SICUREZZA, IL FATTORE UMANO
Lo «spirito della stazione» (coesione ed eroismo nelle tragedie) è rimasto intatto. Nessuna mutazione genetica: il dna di Bologna resiste da un mondo all’altro: il 2018 non ha tradito quello dell’80. Nel profondo, il come siamo è simile al com’eravamo. Oggi così diversi e tuttavia così uguali. Quando esplode la bomba, siamo sempre tutti bolognesi, capaci di solidarietà organizzata e abnegazione spontanea. La miniera dunque conserva una risorsa preziosa. Ma deve preoccupare quanto ogni giorno avviene in superficie. La quotidianità perde la connessione con le radici, c’è un traffico senza regole, un fai da te stradale drogato dalla spinta ad arrangiarsi, a fare in fretta, a correre frenetici fino al momento di doverci fermare.

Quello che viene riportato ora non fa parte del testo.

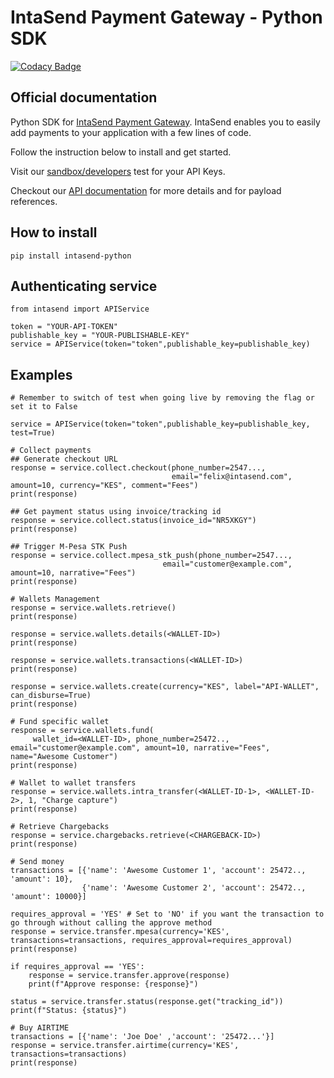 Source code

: # IntaSend Payment Gateway - Python SDK

[![Codacy Badge](https://api.codacy.com/project/badge/Grade/3441c7d731e64e899b8ca3f125422f9a)](https://app.codacy.com/gh/IntaSend/intasend-python?utm_source=github.com&utm_medium=referral&utm_content=IntaSend/intasend-python&utm_campaign=Badge_Grade_Settings)

## Official documentation

Python SDK for [IntaSend Payment Gateway](https://intasend.com). IntaSend enables you to easily add payments to your application with a few lines of code.

Follow the instruction below to install and get started.

Visit our [sandbox/developers](https://sandbox.intasend.com) test for your API Keys.

Checkout our [API documentation](https://developers.intasend.com/) for more details and for payload references.

## How to install

    pip install intasend-python

## Authenticating service

    from intasend import APIService

    token = "YOUR-API-TOKEN"
    publishable_key = "YOUR-PUBLISHABLE-KEY"
    service = APIService(token="token",publishable_key=publishable_key)

## Examples

    # Remember to switch of test when going live by removing the flag or set it to False

    service = APIService(token="token",publishable_key=publishable_key, test=True)
    
    # Collect payments
    ## Generate checkout URL
    response = service.collect.checkout(phone_number=2547...,
                                        email="felix@intasend.com", amount=10, currency="KES", comment="Fees")
    print(response)

    ## Get payment status using invoice/tracking id
    response = service.collect.status(invoice_id="NR5XKGY")
    print(response)

    ## Trigger M-Pesa STK Push
    response = service.collect.mpesa_stk_push(phone_number=2547...,
                                      email="customer@example.com", amount=10, narrative="Fees")
    print(response)

    # Wallets Management
    response = service.wallets.retrieve()
    print(response)

    response = service.wallets.details(<WALLET-ID>)
    print(response)

    response = service.wallets.transactions(<WALLET-ID>)
    print(response)
    
    response = service.wallets.create(currency="KES", label="API-WALLET", can_disburse=True)
    print(response)

    # Fund specific wallet
    response = service.wallets.fund(
         wallet_id=<WALLET-ID>, phone_number=25472.., email="customer@example.com", amount=10, narrative="Fees", name="Awesome Customer")
    print(response)

    # Wallet to wallet transfers
    response = service.wallets.intra_transfer(<WALLET-ID-1>, <WALLET-ID-2>, 1, "Charge capture")
    print(response)

    # Retrieve Chargebacks
    response = service.chargebacks.retrieve(<CHARGEBACK-ID>)
    print(response)
    
    # Send money
    transactions = [{'name': 'Awesome Customer 1', 'account': 25472.., 'amount': 10},
                    {'name': 'Awesome Customer 2', 'account': 25472.., 'amount': 10000}]
                    
    requires_approval = 'YES' # Set to 'NO' if you want the transaction to go through without calling the approve method
    response = service.transfer.mpesa(currency='KES', transactions=transactions, requires_approval=requires_approval)
    print(response)

    if requires_approval == 'YES':
        response = service.transfer.approve(response)
        print(f"Approve response: {response}")

    status = service.transfer.status(response.get("tracking_id"))
    print(f"Status: {status}")

    # Buy AIRTIME
    transactions = [{'name': 'Joe Doe' ,'account': '25472...'}]
    response = service.transfer.airtime(currency='KES', transactions=transactions)
    print(response)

Magari fossimo come le formiche che nel brulichio hanno armonia e non si scontrano mai. Non è un male soltanto di questa latitudine: stessa cosa nell’Italia lontana del profondo sud e in quella dove il triangolo con il lombardo veneto genera e attraversa nuova ricchezza. Si muore ancora troppo sulle strade, anche se la tecnologia pro sicurezza è da formula uno. Diventano bare gli scassati furgoni che sfidano la sorte per portare i nuovi schiavi dei campi, ma si accartocciano ed esplodono anche bestioni luccicanti, controllati con il gps, assistiti dall’elettronica tanto che basterebbe un bambino per ruotare il volante, oppure auto fresche di fabbrica che garantiscono tutto, e tuttavia non proprio tutto. Allora dove sta il vero punto debole?

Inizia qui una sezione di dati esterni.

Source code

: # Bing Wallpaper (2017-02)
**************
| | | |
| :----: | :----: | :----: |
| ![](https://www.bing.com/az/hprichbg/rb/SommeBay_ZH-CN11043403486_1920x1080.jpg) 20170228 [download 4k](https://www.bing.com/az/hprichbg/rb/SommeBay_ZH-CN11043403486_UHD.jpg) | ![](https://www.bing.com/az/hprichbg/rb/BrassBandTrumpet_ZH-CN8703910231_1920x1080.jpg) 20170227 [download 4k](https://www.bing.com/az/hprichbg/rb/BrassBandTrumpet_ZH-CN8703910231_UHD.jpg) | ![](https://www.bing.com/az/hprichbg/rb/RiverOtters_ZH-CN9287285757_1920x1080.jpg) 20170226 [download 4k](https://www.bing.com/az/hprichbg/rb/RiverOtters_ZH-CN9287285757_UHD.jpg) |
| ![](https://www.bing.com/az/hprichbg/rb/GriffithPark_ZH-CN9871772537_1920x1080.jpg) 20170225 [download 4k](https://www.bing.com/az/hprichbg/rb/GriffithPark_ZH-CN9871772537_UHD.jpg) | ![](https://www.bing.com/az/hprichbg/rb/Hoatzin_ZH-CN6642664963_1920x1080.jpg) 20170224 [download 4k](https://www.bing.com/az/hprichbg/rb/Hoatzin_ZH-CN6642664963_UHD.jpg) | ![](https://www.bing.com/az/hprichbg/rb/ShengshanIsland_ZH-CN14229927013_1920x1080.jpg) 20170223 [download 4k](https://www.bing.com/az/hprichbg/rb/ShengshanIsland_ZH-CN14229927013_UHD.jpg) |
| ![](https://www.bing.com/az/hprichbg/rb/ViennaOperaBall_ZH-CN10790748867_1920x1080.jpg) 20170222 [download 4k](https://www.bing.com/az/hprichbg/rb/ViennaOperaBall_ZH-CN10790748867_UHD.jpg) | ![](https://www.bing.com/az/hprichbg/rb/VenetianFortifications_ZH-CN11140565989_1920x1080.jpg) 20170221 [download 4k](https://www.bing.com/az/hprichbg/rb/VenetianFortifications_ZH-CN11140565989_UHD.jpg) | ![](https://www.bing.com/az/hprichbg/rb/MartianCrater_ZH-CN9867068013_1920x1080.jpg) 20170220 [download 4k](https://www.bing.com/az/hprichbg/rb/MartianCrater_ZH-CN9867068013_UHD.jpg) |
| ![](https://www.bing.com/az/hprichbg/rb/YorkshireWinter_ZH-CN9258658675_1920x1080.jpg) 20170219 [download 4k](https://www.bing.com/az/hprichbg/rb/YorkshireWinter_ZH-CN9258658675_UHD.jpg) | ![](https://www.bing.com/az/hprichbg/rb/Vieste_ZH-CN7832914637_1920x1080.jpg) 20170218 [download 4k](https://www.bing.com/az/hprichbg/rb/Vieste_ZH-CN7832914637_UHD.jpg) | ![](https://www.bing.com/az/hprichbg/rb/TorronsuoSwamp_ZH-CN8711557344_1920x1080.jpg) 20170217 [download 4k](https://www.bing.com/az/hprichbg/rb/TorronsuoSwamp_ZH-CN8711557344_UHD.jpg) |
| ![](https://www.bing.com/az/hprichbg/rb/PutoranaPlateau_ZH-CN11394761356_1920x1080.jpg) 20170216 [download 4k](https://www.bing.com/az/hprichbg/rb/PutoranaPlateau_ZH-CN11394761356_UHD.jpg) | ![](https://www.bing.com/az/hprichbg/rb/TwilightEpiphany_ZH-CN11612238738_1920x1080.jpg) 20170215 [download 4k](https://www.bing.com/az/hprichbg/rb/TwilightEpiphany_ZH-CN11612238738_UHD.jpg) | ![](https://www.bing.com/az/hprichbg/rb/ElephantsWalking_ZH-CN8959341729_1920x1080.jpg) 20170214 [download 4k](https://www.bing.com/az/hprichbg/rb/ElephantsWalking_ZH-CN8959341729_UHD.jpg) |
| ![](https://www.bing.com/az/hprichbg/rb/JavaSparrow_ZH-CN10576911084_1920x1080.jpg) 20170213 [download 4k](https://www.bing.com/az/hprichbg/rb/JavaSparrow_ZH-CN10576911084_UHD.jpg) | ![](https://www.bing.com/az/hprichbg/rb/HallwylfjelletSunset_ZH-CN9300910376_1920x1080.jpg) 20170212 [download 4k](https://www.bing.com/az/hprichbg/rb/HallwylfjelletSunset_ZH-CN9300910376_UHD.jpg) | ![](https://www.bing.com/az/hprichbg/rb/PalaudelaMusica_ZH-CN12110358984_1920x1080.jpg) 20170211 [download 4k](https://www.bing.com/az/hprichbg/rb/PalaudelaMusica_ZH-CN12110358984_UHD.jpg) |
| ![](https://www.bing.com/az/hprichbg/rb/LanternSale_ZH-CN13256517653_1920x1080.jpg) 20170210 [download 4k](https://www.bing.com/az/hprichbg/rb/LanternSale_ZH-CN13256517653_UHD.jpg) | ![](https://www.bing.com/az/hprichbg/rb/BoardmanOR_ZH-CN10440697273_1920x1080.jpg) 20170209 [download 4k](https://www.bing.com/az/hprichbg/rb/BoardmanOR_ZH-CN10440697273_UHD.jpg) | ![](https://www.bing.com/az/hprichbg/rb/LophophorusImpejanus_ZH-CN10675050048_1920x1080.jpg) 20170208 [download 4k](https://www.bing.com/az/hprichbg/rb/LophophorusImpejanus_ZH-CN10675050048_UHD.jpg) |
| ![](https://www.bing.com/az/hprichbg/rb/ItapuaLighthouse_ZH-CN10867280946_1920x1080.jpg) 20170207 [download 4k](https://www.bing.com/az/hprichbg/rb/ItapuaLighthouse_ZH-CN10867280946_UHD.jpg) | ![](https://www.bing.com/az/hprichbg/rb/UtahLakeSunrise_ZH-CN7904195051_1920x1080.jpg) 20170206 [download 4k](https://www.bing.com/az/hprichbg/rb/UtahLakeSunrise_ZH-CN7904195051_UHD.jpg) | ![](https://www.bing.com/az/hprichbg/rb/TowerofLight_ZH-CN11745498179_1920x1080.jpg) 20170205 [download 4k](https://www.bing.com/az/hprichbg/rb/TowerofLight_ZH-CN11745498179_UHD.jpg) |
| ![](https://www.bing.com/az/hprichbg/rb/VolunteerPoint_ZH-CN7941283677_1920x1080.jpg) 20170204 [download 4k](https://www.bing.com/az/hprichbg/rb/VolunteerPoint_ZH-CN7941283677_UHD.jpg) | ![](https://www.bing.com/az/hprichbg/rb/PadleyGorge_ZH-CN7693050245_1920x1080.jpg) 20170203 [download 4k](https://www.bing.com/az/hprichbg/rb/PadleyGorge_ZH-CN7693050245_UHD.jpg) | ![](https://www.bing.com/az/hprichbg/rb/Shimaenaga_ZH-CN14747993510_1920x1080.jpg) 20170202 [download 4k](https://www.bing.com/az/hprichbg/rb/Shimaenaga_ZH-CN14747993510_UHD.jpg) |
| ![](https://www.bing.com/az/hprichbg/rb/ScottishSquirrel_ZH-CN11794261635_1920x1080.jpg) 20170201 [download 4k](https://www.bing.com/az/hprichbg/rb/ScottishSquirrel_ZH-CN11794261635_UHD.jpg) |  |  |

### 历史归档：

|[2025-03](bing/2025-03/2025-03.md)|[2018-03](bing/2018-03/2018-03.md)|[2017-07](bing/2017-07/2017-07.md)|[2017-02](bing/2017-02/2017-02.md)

Nella macchina uomo, nel software che la governa, impostato in famiglia e aggiornato a scuola. Nelle formichine funziona a meraviglia, invece s’inceppa nel pur meraviglioso cervello umano. In attesa della versione 2.0 quella in dotazione ha buchi pesanti. Siamo diventati un popolo di allergici ai codici e di adepti al credo fasullo. Un esercito di arruolati al contro tutto: no vax, no tav, no al buon senso e no alle regole. Il paravento delle nostre magagne si chiama fatalità. Un alibi fasullo. Non c’è catastrofe senza una catena di azzardi, di follie, di errori e di colpe. Insegnerà qualcosa Borgo Panigale? Un viaggio del giorno dopo induce al pessimismo. I circuiti dove corrono Vettel e Vale sono più sicuri dell’autostrada. Ma anche in qualunque città, sopra o sotto il Po, la sfida alla sorte è continua. Ci lamentiamo ovunque per un autovelox in più: farà cassa per i Comuni, ma evita quelle di legno. Una volta una telefonata allungava la vita, adesso il telefonino può accorciarla: eppure avremmo avuto ancora tante cose da dirci. Sul cruscotto mettevamo l’adesivo «Non correre papà». Le care e vecchie buone abitudini. Se non torneranno di moda, se non capiremo che partire non deve fare rima con morire, la conclusione sarà amara e inevitabile: l’homo sapiens non ha ancora preso la patente.